== Segment start ==

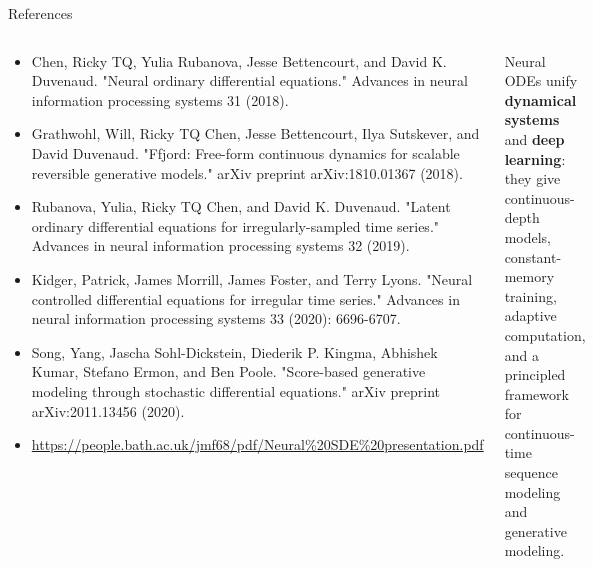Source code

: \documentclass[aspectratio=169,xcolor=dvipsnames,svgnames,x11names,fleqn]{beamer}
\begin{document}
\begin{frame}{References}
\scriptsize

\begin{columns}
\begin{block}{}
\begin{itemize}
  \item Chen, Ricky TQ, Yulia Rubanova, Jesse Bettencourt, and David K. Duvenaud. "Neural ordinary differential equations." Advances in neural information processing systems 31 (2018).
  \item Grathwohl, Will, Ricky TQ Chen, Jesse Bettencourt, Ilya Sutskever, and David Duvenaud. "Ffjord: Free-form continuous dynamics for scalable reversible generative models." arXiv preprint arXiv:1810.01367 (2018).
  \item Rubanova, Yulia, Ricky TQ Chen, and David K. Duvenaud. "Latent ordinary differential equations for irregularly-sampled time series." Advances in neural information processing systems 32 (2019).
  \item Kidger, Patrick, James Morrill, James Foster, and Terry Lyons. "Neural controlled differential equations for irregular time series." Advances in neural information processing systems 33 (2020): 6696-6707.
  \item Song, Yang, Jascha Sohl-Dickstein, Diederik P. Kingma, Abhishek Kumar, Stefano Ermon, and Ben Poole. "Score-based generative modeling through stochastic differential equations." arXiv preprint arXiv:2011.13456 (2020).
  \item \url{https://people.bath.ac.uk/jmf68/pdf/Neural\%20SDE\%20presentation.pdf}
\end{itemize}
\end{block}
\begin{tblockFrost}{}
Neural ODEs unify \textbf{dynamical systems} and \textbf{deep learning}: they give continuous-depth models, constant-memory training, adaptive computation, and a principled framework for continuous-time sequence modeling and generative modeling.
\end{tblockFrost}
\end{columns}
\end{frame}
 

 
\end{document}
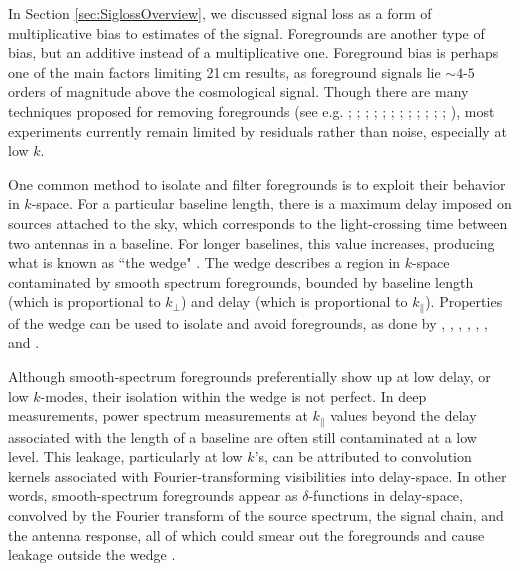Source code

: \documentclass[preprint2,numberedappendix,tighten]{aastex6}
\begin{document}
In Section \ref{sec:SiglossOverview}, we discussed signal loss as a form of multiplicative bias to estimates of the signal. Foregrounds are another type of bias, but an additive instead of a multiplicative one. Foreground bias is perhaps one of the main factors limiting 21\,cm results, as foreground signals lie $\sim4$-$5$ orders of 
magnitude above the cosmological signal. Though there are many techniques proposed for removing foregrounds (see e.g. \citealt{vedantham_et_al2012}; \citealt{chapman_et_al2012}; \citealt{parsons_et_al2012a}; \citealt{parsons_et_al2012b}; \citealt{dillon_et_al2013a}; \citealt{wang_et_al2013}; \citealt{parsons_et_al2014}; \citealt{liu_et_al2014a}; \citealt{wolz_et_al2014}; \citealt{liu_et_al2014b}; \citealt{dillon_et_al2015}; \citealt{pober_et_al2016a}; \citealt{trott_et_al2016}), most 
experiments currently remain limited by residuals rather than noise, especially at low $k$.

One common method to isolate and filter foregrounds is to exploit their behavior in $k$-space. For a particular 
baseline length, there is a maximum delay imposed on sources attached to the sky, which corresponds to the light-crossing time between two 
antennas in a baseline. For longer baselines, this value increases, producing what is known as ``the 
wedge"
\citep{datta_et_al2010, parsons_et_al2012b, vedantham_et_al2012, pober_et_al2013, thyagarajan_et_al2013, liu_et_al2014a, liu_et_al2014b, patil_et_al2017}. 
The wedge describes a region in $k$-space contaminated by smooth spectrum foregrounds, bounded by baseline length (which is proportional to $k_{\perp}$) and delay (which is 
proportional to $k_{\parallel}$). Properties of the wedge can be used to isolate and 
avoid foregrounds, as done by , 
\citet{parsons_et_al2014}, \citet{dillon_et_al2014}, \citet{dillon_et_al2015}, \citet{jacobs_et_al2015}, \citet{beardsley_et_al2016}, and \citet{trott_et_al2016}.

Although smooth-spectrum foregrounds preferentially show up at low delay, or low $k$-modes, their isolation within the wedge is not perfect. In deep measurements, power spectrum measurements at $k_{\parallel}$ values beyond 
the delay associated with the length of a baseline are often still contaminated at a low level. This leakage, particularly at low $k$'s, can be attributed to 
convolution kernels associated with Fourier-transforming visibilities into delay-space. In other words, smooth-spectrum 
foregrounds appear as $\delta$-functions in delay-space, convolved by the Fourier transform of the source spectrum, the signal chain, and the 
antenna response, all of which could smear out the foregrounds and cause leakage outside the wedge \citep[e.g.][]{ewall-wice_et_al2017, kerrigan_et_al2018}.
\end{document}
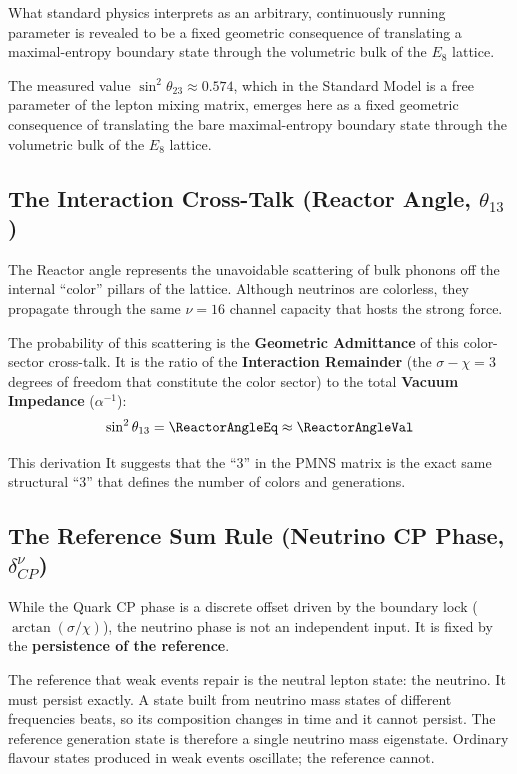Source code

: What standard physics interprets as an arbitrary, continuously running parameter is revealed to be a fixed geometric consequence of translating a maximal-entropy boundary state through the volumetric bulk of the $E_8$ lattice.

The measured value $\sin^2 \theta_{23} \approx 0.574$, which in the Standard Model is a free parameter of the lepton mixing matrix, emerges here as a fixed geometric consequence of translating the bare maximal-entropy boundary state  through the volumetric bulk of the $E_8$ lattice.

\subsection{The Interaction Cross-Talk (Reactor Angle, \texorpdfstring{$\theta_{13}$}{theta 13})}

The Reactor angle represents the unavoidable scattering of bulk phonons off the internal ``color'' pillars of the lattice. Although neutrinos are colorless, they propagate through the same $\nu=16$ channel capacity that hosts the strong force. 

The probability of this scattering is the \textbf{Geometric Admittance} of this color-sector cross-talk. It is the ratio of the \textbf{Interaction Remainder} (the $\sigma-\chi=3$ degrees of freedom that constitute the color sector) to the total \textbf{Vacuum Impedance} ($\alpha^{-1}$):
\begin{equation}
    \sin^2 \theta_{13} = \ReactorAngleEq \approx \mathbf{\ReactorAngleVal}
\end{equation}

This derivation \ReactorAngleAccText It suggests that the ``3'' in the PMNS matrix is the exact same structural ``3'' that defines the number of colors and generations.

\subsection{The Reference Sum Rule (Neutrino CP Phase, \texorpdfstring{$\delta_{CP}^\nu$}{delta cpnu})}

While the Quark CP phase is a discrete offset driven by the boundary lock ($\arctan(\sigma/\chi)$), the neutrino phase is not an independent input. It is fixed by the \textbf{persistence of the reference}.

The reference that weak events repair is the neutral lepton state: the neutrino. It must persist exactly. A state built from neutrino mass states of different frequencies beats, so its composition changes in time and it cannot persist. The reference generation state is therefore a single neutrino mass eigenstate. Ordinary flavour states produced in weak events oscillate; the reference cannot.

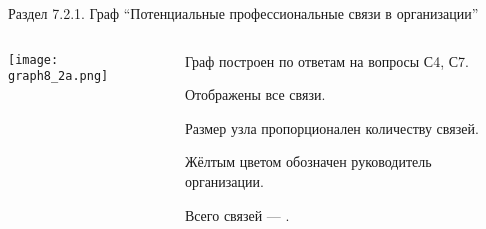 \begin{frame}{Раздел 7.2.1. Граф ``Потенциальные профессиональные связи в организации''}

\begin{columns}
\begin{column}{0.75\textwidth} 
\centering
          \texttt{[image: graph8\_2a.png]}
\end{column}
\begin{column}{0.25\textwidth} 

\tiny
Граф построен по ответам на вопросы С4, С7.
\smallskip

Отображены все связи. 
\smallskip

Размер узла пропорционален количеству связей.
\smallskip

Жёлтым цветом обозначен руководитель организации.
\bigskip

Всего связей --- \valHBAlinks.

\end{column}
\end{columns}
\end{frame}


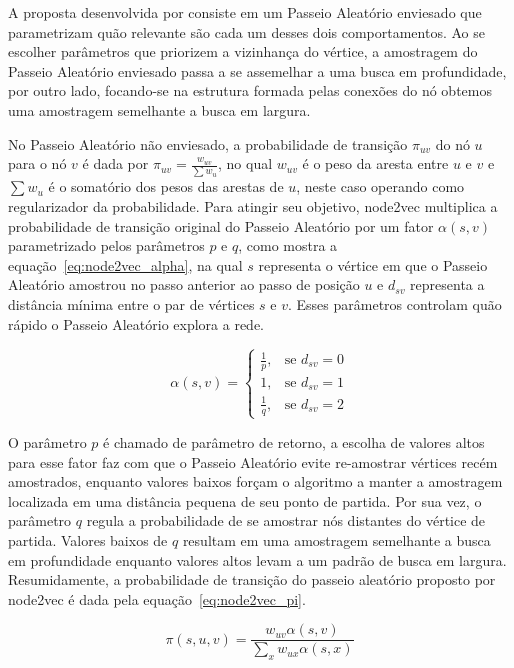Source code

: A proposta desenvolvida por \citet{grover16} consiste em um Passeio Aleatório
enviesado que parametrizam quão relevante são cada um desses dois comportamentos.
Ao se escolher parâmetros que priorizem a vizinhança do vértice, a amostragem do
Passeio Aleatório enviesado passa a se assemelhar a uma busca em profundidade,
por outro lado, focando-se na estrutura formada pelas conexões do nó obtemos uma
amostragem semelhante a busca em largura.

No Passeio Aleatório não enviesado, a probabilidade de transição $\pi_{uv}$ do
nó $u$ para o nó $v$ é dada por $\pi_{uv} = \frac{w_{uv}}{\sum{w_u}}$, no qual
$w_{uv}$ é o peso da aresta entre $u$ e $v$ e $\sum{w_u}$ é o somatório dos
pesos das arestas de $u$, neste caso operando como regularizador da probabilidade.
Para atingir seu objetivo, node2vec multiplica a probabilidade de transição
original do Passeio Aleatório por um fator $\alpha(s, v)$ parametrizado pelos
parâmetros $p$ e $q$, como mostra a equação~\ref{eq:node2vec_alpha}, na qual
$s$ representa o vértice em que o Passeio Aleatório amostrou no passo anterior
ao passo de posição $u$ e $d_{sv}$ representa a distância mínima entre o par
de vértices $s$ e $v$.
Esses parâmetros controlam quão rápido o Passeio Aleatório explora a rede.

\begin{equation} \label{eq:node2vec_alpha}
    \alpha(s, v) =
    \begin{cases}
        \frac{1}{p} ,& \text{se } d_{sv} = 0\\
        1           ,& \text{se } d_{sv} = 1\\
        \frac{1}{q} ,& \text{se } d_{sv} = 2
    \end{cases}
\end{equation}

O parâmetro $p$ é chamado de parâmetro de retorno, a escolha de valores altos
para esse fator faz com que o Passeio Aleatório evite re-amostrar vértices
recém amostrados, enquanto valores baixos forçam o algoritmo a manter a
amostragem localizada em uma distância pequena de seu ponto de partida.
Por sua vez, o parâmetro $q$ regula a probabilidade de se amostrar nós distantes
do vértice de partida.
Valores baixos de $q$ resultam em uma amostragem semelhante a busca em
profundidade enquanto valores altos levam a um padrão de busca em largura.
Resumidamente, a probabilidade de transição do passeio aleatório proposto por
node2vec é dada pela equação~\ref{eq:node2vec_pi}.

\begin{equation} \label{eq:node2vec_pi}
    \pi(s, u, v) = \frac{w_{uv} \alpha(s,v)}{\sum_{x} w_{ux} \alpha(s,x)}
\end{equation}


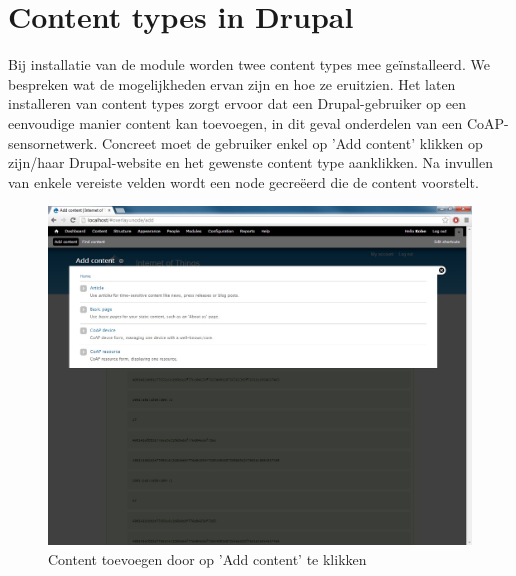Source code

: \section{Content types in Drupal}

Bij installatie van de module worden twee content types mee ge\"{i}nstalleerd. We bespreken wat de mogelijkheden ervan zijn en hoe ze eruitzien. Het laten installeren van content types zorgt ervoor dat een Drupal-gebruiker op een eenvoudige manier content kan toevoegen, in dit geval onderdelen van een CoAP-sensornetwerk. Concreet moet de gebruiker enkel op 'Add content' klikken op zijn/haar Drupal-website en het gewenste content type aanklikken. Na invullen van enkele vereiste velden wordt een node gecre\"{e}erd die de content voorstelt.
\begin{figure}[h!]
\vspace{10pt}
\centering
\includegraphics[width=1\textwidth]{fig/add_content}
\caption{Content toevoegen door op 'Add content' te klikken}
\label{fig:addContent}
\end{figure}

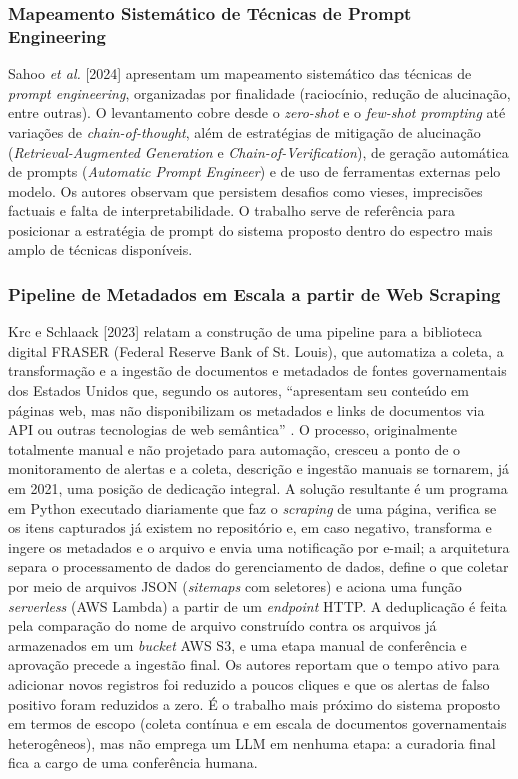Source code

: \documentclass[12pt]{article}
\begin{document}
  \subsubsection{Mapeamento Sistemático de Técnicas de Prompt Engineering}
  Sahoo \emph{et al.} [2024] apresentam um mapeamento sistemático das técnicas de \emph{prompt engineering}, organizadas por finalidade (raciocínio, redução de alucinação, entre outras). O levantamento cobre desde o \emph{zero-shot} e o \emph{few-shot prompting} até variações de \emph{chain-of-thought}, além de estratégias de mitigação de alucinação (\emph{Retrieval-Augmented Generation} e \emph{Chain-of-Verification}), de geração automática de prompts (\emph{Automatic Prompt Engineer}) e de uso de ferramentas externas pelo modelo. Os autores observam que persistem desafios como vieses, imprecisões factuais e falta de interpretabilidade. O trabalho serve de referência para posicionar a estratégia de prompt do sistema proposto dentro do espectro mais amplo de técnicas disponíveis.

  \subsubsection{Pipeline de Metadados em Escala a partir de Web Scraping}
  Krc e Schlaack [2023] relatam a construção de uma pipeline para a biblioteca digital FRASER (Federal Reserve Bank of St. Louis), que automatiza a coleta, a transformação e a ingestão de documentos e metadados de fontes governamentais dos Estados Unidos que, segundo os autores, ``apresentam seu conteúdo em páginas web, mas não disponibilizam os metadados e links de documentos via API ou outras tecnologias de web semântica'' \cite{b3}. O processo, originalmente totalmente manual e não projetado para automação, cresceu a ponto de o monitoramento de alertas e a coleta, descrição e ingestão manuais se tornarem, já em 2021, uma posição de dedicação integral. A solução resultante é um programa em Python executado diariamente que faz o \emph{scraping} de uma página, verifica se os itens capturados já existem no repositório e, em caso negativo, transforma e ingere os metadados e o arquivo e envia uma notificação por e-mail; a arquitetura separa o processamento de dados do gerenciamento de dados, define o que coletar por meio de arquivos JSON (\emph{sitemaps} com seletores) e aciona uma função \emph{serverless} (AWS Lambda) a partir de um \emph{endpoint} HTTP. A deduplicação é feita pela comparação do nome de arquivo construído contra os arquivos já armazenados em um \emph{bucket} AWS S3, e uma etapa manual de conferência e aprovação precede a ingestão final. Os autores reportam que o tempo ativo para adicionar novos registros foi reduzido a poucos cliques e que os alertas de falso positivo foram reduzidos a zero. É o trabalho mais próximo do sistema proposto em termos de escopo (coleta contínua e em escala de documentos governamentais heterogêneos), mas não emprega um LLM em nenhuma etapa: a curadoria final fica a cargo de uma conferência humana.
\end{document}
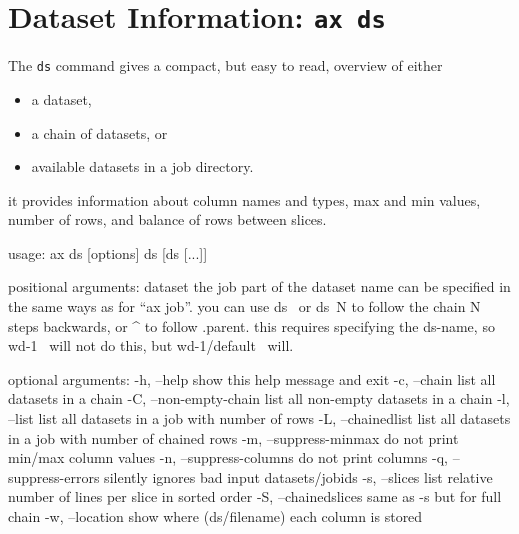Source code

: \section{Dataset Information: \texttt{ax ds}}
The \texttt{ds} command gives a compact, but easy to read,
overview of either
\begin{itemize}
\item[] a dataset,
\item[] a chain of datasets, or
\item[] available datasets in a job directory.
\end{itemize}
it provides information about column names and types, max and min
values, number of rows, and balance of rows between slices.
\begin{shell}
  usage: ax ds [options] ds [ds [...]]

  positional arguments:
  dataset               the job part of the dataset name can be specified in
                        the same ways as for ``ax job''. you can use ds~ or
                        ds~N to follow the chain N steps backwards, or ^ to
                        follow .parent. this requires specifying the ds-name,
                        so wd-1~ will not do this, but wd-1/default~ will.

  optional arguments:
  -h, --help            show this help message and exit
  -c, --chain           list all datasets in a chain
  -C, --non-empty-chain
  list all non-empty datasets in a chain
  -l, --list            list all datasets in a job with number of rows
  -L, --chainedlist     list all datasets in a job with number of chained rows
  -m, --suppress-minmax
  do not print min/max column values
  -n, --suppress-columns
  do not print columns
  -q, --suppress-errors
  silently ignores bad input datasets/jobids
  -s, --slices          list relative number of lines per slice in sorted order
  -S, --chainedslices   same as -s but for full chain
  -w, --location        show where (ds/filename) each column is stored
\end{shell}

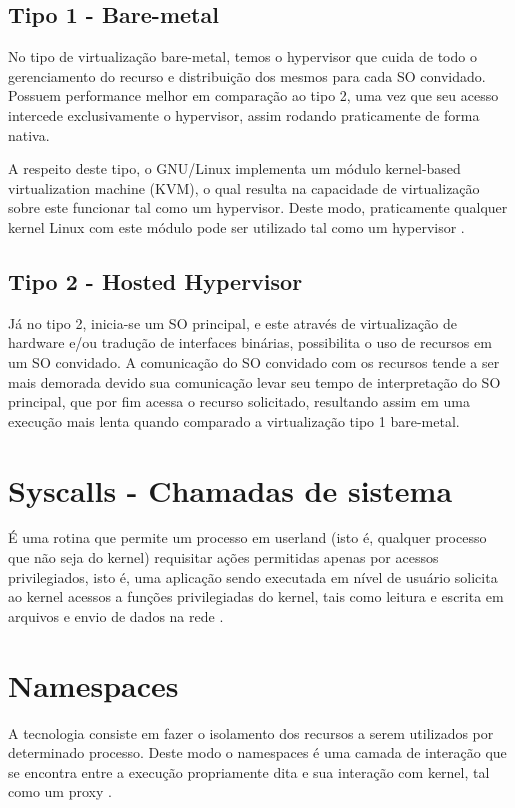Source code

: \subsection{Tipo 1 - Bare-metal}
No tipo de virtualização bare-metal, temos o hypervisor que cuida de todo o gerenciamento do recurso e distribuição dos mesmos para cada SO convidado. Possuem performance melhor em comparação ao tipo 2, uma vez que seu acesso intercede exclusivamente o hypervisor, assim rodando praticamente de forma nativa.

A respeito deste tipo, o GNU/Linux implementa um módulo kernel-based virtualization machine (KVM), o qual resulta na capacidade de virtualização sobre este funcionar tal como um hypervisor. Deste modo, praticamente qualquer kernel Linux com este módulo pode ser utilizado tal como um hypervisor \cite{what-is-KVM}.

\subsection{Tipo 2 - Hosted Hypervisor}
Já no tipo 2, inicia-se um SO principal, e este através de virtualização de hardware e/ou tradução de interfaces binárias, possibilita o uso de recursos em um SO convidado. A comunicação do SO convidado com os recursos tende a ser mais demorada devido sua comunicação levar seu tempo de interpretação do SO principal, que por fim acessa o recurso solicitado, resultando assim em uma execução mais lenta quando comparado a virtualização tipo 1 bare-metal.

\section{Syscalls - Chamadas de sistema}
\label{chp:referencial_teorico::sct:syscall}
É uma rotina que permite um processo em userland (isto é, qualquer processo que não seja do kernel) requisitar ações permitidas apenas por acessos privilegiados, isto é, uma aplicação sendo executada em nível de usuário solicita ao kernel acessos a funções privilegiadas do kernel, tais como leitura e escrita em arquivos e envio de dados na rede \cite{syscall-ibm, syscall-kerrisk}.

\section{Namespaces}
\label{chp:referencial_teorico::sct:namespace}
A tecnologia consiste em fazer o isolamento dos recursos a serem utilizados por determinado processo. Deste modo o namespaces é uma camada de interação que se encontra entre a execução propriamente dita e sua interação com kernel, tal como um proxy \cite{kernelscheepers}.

== Segment end ==

Whenever the word "maximal" occurs in a line of the records, that line counts once; state the total alone.

- [Reply to the exercise] 2